Sunday, 7 February 2010

Okay, Nobody to talk to I talk to you.!!!

IF not because of that stupid assignment, I wont be quiet typing here. I want to talk!!! I lost my Rm560+ today. And MY FREN WHO I TRUST MIGHT BE the oen who stole my money! I am so confused who to trust and what is happening!! I AM so stupid enough to continue doing my stupid asshole group assignment. I lost Rm600+ this month. I have saved so hard and it all just missing like that. What the hell. WHAT THE HELL!!!! and I Am not happy at all! I am not happy recently!!! SINCE LAST LAST WEEK!! I am so pity that i got nobody to refer to, I only can cry and sulk. I called and everyone is busy with cny. I called another one, too bad it is still the same, nobody picks up. I just want to talk to someone that closed to me. fren? I talk to them only i find myself feeling worse of myself. They wont say something good but show me how pityful i am..how unlucky i can be. yawn...what the hell I am still here. nothing more to expect. I only can depend on myself and trust myself. I am your solution but so often you are my problem.

Saturday, 6 February 2010

WHY I DONT LIE!!!

WHY I dont lie...Why...if i lie i already got the stupid chop. WHAT the hell... I really dont understand why you guys dont understand that the reason why i couldnt attend!!! IT IS NOT I DONT WANT TO GO It is not i dont wake up in the morning or go back home celebrating , it not like i will get anything better for not attending..It is all because i got coccuriculum need to go which will give me 3 credit hours, if i didnt attend, i gotta repeat this stupid activity for my whole semester and you know this compulsory stuff if dont go also need to repeat next year. WHY you have to force us to die?? why !!! This uni is a hell of shits. LOTs of shitty systems , Dont need to pretend as if it is really that clean or good. you know your standard lar, you know how lame and HOW CORRUPTED you are.

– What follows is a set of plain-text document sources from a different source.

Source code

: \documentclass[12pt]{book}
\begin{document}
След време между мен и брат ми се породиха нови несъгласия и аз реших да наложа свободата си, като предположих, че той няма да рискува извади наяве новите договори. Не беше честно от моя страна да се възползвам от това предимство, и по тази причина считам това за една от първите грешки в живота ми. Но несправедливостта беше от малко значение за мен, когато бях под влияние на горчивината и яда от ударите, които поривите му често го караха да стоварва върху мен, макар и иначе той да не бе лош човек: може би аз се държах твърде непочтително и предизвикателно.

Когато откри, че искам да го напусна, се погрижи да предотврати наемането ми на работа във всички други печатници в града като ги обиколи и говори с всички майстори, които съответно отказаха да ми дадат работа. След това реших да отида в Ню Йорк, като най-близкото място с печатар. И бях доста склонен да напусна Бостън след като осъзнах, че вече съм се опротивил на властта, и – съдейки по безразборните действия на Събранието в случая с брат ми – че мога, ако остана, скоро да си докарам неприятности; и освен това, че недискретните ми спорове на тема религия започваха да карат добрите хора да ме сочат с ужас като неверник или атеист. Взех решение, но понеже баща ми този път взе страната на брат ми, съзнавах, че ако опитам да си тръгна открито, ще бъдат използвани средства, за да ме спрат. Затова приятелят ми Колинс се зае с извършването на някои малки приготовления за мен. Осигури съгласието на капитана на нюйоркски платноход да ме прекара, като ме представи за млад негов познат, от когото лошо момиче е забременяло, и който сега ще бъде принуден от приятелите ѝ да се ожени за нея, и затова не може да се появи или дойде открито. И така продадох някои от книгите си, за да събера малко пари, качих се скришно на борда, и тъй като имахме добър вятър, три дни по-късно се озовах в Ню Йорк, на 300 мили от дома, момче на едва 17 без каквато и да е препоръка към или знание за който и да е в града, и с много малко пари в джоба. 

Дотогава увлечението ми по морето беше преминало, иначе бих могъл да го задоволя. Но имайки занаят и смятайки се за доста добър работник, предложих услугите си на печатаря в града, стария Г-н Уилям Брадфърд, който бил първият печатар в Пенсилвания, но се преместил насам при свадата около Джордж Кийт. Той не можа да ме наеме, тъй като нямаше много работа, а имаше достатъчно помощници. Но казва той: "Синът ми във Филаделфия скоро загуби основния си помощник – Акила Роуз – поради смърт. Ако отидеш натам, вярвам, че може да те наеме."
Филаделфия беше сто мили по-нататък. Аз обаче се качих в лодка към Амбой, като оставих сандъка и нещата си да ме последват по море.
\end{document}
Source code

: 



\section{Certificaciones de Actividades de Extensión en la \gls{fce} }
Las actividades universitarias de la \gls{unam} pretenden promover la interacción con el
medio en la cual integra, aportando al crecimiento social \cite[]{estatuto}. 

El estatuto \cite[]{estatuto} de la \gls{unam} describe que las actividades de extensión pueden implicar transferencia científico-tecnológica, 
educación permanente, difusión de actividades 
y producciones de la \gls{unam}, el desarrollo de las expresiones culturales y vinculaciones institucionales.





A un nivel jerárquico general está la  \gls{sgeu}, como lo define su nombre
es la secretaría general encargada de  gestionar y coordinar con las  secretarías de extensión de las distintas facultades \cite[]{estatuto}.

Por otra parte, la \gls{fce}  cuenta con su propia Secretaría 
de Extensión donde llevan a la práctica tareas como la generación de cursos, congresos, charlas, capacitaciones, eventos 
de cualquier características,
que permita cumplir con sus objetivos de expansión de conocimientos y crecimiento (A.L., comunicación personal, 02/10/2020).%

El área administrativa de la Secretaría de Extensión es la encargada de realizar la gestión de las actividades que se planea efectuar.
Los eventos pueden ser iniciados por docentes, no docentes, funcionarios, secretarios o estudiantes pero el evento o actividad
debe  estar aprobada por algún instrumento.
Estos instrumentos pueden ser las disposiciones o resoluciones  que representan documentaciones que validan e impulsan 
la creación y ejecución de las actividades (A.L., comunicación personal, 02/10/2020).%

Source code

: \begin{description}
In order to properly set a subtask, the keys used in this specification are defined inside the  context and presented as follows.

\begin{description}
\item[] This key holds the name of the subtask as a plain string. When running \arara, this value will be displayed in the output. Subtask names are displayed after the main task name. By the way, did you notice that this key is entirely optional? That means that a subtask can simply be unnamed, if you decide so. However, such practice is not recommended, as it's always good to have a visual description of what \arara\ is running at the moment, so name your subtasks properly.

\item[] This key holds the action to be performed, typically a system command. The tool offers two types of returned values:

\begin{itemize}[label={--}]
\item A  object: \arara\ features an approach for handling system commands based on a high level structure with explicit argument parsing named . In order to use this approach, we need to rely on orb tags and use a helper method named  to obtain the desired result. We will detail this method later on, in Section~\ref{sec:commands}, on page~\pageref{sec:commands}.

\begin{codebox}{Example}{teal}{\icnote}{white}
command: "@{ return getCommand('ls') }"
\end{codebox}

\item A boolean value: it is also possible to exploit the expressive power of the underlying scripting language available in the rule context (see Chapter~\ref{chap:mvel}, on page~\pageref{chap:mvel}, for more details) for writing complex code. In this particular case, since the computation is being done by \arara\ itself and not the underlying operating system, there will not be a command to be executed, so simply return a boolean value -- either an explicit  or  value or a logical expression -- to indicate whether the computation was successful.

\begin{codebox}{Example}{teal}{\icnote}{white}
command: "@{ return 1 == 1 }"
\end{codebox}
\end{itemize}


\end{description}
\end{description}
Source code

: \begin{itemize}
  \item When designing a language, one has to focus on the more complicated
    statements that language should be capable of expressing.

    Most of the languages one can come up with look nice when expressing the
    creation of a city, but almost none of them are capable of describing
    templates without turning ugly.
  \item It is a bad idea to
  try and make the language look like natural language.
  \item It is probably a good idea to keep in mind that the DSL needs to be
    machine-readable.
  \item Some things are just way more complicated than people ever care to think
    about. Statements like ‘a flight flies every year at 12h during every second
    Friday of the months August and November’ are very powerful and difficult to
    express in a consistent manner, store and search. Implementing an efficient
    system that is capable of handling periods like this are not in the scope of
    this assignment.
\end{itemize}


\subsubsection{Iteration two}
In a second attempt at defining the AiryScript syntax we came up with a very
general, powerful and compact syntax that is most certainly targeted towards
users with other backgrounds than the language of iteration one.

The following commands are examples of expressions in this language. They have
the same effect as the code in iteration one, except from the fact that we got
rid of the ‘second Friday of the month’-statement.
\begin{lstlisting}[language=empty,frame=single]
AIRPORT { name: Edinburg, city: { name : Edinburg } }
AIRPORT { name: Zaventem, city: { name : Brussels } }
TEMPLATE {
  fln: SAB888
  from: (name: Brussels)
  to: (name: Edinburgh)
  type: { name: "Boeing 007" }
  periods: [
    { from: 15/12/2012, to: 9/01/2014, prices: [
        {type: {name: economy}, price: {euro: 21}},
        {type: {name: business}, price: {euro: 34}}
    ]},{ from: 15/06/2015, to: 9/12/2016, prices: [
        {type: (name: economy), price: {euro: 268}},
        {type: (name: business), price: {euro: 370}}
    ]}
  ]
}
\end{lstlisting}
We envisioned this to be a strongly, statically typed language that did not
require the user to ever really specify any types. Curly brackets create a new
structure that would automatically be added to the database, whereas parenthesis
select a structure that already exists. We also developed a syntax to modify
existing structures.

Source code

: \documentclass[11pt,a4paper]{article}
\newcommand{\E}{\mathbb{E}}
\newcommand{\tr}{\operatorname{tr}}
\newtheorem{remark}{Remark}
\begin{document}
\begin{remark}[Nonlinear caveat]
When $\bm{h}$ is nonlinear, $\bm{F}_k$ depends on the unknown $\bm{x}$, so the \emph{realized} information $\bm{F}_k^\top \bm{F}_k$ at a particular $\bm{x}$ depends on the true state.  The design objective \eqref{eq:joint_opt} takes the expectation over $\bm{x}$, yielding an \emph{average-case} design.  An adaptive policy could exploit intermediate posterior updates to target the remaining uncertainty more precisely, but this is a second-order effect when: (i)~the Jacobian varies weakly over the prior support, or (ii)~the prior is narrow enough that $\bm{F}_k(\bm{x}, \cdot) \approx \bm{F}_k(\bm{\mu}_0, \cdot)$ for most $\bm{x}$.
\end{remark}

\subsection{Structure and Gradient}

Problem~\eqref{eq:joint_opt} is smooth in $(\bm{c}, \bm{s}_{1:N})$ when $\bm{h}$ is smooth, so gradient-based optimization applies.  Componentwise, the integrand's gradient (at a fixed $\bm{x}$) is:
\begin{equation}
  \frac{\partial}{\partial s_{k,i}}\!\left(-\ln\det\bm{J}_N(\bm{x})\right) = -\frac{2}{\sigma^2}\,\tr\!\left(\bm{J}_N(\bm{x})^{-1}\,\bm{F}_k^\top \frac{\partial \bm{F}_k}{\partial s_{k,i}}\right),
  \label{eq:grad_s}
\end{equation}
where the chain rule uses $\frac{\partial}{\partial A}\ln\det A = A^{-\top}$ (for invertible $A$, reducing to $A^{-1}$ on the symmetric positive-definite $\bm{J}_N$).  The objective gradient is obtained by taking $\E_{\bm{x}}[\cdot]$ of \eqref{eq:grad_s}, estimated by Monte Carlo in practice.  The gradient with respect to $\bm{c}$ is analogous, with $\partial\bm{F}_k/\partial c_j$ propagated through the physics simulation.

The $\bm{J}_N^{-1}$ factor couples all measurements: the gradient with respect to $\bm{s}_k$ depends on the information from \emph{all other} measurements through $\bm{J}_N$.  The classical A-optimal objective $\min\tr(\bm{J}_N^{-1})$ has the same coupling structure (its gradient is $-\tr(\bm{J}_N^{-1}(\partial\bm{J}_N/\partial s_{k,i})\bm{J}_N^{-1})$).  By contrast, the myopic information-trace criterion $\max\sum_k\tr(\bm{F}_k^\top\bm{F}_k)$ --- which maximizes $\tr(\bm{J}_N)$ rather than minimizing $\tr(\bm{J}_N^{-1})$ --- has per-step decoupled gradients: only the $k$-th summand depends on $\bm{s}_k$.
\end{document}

You no need to act as if you are high standard. can just go and eat shit lar. What need to follow the rules hope i understand. You dont even understand, I think one day if someone treat your own children the same way , what will you think? you say you are linear, say only. you are you lar, we are still ourselves lar. different obviously.
why i dont lie...if i lie , i dont need to feel so sad right now and definitely will get the chop BUT WHY I DONT LIE WHY!!!! WHY I have to be so good. see ...once again what i got... Overall it is still my fault for being honest. God, YoU created a dirty world like this and you want us to stay clean in this dirty world. what the hell.

Tuesday, 2 February 2010

First time I could say no by my wholeheartedly

One of my "used to be" good friends was having birthday party yesterday. I was actually thinking to attend her birthday party but I didnt go at last despite they already invited me earlier. It seems like I still couldnt act like as if nothing has happened in front of them. My limit is that we all can only remain as friends but no longer more than that. hmm, I find myself has forgiven them but not forget entirely. At least one of my principles, from the beginning since the first second of our first meet, I will invest 101% of trust for everybody i know. The rest is depending on how that person treasure it. If that person don't appreciate it and trying to break it into pieces, I wont be able to do the rest for you guys - the job of mending it and be as if nothing has happened. The life for being boycotted was seriously not fun, especially knowing you own clique trying to boycott you and you dont know a thing at all but being lied as if everything is fine. It's just disappointed. This is very clear to show me that how much you guys worth to me. and that is why, you should know why you don't deserve me as your friends. but thank you guys, for your different attitudes that teach me how to grow in such a situation though i already learnt that before. No matter what you would like to say about me, say i am not good enough , not sincere, didnt remember your birthday or what. I no longer care. I only care what I have promised myself and my parents. my own principle. oh ya! i think i even share the present with you guys eventhough i didnt go for that party. yawn..I guess I am something wrong~ but fine since my mom says is fine if i want to share.